National Gathering Celebrates 40 Years Of LGBT Advocacy In The UCC

The UCC Coalition for LGBT Concerns celebrated the 40th anniversary of LGBT ministry and advocacy in the United Church of Christ and welcomed Open and Affirming (ONA) congregation #1,000–Pillar of Love Fellowship in Chicago. Administered by the Coalition, ONA is the largest and fastest-growing LGBT-welcoming-church movement in the world.  

“We’ve renewed the Coalition’s commitment to grow the Open and Affirming movement until there is no UCC congregation that does not offer a genuine and confident welcome to their LGBT neighbors,” said Andy Lang, the Coalition’s executive director.

The Coalition’s annual National Gathering drew 220 LGBT activists and supporters from 27 states and the District of Columbia.

Pillar of Love Fellowship was honored Wednesday night at the Coalition’s annual ONA banquet–along with ONA congregation #1, Riverside Church in New York City. The banquet also honored four UCC leaders with “Courage” awards: the Rev. William R. Johnson, the Rev. Anne Holmes, the Rev. Loey Powell and Bishop Yvette Flunder. Johnson’s ordination in 1972 as the first openly gay man called to ministry in a mainline Christian church and the first organizing meeting of the UCC Gay Caucus later that year marked the birth of the UCC’s LGBT movement. Holmes was the first openly lesbian woman ordained to UCC ministry in 1982. Powell is a former Colition national coordinator and serves as Executive for Administration and Women’s Justice in the UCC’s Justice and Witness Ministries. Bishop Flunder leads the Fellowship of Affirming ministries–a community of African American churches with close ties to the UCC.

In contrast to National Gathering last year, when the Coalition was struggling with declining finances and a loss of direction, this year’s event revealed a movement with a renewed sense of confidence and purpose. It was the largest and most diverse Gathering in the Coalition’s history, and the stories told by the Coalition’s founders inspired participants to build on a legacy of courage in the movement’s early years.

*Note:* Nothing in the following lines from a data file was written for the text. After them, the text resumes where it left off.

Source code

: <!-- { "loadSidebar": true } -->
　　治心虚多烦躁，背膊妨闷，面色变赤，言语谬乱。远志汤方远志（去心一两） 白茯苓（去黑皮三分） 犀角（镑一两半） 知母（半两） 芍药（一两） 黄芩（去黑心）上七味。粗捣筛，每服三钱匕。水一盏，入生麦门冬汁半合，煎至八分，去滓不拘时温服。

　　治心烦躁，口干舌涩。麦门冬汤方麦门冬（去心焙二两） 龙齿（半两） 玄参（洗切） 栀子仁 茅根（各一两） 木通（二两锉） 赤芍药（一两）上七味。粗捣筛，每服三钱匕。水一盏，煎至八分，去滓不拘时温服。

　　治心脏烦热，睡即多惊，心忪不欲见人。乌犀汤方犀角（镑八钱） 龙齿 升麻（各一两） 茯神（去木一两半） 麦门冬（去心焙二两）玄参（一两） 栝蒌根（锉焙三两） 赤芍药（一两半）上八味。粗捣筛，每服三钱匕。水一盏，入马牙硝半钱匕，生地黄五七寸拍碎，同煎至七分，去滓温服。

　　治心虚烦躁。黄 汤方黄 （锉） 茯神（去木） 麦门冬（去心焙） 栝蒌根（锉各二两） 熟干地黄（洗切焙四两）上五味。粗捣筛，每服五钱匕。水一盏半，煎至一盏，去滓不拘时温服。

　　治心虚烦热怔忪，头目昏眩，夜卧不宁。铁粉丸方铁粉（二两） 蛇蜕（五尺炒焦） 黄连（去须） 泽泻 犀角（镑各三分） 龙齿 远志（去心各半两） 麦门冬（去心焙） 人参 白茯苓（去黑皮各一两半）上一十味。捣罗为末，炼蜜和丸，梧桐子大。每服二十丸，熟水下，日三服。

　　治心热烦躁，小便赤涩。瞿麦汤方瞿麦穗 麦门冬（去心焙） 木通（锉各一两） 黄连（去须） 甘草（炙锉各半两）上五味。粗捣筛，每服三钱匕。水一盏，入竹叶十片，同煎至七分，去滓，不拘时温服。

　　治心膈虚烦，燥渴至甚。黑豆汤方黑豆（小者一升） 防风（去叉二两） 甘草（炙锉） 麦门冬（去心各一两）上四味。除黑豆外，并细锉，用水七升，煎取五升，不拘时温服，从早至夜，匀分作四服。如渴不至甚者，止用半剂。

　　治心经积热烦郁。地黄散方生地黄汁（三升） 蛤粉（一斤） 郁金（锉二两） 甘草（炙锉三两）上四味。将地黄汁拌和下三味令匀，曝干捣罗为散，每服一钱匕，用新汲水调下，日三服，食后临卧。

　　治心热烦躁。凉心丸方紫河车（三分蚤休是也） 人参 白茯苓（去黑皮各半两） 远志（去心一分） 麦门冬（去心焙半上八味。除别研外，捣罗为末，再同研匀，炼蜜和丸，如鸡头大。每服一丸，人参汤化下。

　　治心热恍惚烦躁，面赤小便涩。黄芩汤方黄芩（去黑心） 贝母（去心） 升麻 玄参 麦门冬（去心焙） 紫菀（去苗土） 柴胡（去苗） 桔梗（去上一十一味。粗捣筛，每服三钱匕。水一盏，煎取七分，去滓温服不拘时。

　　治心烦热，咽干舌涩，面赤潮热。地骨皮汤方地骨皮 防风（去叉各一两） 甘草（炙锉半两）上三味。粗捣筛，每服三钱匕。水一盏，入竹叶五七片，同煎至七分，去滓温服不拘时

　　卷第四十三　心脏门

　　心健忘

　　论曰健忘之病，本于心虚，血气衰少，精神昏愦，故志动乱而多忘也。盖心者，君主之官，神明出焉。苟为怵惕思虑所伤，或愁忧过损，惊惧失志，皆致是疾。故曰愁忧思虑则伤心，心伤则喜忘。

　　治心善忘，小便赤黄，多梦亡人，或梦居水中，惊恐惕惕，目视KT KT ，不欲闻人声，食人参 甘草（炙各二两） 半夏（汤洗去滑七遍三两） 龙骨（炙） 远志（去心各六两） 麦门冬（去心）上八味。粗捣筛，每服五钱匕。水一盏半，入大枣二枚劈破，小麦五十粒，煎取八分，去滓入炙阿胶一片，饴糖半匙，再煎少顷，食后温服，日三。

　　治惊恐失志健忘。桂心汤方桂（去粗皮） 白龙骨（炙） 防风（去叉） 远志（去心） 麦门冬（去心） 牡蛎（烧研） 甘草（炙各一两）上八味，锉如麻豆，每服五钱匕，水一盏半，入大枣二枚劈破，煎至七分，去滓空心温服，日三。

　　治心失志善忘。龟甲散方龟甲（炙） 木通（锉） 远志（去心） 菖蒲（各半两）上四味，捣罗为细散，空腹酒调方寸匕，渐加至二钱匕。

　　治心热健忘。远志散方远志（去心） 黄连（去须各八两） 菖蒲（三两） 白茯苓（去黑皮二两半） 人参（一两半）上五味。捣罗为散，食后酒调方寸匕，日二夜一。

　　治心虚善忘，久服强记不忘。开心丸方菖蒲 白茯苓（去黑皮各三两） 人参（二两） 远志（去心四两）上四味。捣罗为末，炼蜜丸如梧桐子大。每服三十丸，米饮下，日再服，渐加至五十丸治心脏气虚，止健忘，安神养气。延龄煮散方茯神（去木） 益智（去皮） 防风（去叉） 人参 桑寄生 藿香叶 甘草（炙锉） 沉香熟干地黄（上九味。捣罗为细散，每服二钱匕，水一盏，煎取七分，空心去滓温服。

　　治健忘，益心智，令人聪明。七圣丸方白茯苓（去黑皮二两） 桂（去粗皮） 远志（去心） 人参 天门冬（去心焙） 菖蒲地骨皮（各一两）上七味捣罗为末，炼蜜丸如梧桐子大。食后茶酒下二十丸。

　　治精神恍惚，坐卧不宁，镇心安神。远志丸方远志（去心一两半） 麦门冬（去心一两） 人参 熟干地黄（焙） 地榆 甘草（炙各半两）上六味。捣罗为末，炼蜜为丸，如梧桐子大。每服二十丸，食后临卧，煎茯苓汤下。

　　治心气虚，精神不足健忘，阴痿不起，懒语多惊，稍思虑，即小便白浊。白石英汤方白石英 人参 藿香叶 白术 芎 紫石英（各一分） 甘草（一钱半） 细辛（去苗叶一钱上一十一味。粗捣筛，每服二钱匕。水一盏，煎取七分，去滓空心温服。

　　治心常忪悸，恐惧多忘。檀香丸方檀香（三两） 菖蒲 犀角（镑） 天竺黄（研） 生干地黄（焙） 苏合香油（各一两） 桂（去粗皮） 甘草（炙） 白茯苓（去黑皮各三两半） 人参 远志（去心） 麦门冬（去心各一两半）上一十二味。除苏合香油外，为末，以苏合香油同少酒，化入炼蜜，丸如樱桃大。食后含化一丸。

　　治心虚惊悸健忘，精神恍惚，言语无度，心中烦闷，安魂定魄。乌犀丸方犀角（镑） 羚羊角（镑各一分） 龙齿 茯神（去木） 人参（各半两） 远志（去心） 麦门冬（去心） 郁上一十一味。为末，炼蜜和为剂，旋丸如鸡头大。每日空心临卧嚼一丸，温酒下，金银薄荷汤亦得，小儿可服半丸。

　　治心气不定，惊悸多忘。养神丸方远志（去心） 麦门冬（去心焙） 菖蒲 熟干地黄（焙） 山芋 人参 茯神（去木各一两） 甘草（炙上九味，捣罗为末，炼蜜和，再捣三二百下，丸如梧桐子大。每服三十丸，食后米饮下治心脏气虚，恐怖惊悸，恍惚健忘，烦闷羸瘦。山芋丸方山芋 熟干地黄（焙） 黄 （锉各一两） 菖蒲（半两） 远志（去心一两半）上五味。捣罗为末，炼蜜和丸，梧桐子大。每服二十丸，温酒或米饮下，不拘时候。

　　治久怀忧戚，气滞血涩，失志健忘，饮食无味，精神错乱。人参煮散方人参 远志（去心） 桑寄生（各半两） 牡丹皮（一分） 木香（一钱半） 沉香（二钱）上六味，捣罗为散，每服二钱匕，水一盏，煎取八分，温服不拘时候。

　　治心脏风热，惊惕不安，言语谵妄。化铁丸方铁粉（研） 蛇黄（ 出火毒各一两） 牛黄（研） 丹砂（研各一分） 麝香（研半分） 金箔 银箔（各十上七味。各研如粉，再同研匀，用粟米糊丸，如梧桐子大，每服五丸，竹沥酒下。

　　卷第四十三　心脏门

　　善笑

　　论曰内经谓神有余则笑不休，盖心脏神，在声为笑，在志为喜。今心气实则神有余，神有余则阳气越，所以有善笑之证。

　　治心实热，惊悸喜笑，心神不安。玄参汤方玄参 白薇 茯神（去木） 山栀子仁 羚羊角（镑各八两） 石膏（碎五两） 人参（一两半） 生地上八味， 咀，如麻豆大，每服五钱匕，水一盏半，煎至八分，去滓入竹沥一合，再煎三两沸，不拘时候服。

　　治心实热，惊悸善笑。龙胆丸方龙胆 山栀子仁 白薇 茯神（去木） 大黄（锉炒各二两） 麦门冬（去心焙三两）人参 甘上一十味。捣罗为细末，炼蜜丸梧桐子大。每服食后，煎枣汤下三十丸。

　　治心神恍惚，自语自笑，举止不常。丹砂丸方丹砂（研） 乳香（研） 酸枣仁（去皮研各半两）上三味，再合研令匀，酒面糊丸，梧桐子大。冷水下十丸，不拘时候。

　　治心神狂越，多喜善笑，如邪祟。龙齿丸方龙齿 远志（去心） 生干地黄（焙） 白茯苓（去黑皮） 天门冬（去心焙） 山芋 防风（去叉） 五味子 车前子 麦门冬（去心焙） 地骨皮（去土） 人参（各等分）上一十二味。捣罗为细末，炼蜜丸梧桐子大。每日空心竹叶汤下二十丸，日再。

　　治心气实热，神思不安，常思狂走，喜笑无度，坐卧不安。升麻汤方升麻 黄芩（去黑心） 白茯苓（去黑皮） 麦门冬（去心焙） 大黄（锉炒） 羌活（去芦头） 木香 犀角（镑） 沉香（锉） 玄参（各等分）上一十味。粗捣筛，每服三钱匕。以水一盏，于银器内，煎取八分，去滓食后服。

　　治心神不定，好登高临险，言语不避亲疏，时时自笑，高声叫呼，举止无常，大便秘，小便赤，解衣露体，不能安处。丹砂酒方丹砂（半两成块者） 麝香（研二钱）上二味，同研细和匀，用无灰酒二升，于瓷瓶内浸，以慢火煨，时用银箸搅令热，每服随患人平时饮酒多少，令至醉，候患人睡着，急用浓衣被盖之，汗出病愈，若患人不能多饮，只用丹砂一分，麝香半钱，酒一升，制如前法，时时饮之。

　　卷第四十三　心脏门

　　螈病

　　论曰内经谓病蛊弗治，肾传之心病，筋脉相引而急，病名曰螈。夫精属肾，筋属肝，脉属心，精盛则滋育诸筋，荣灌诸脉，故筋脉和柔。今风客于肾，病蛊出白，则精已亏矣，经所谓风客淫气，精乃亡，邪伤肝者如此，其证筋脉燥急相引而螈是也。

‘Strangers pulling together as friends’

In his keynote address Wednesday night, the Rev. J. Bennett Guess, executive minister of Local Church Ministries and a member of the church’s Collegium of officers, summed up what many felt at this historic National Gathering: “Maybe it’s stubbornness or a calling on my part but, as a gay person, I refuse to let religion lay claim to naming what’s holy and what’s not, without insisting that I–and those of my kind–have some say in writing the definitions. And when I witness you fierce, loving LGBT, same-gender-loving people in the United Church of Christ, and those who stand with us, and those with whom we stand, I count it my life’s greatest privilege to be alongside such creative and resilient

“Because when we gather at play and in worship, in advocacy and service, in litany, song and prayer, I sense a shared recognition in the room–that seeks to overcome all sadness, loneliness, isolation and injustice. I feel would-be strangers pulling for one another as friends, a common will to make things right no matter how complex or impossible or difficult they might be. To redefine ‘church’ that it might be set free from its lifeless, limiting definitions and given new life in love.

“For me, that practice of staying awake makes God real. Some don’t need religion to do that. But, in my case, it is the language of common wonder–across cultures and the ages–that connects my eagerness to pay attention with others attempting to do the same.”

First planned in partnership with The Fellowship

For the first time, a National Gathering was planned in partnership with the Fellowship of Affirming Ministries–with one panel devoted to the experience of the African American same-gender-loving communities and the Fellowship’s relationship with the UCC. Preaching at the Gathering’s closing service, the Fellowship’s Bishop Flunder charged the Coalition to create “circles of healing.”

“If we stay in the circle with each other long enough, what pours out of me will pour into you, and what pours out of you will become part of my life. Your sorrows will be my sorrows, and my joys will be your joys. May we be looked upon as a people who stand together even if it means we die together, because we know and believe the power of Resurrection.”

The Coalition seemed close to death, Flunder said, but now it is alive. “God and resurrection power can speak into death and make life happen. Look at what God has done in the midst of us!”

During an expanded leadership meeting following the Gathering, participants affirmed the new spirit revealed by the Gathering but also asked critical questions about the movement’s future. “It’s important to ask what is the unique purpose of the Coalition among all of the other settings and movements in the UCC so can contribute to the whole,” said Loey Powell. “ONA is one path towards the goal, but not the goal itself.”

The Gathering also launched the first stage of a year-long consultation on the future of LGBT ministry and advocacy in the UCC. Through focus groups, online surveys and webinars, the Coalition plans to reach a broad diversity of UCC members to inform decisions on the structures needed to support a more diverse and responsive LGBT movement in the future.

“The LGBTQ movement is exploding around the world,” said the Rev. Mike Schuenemeyer. “There are new opportunities, and this acceleration of movement will continue for the foreseeable future. How can we structure ourselves so we can recognize where capacity for change already exists, and respond quickly to it?”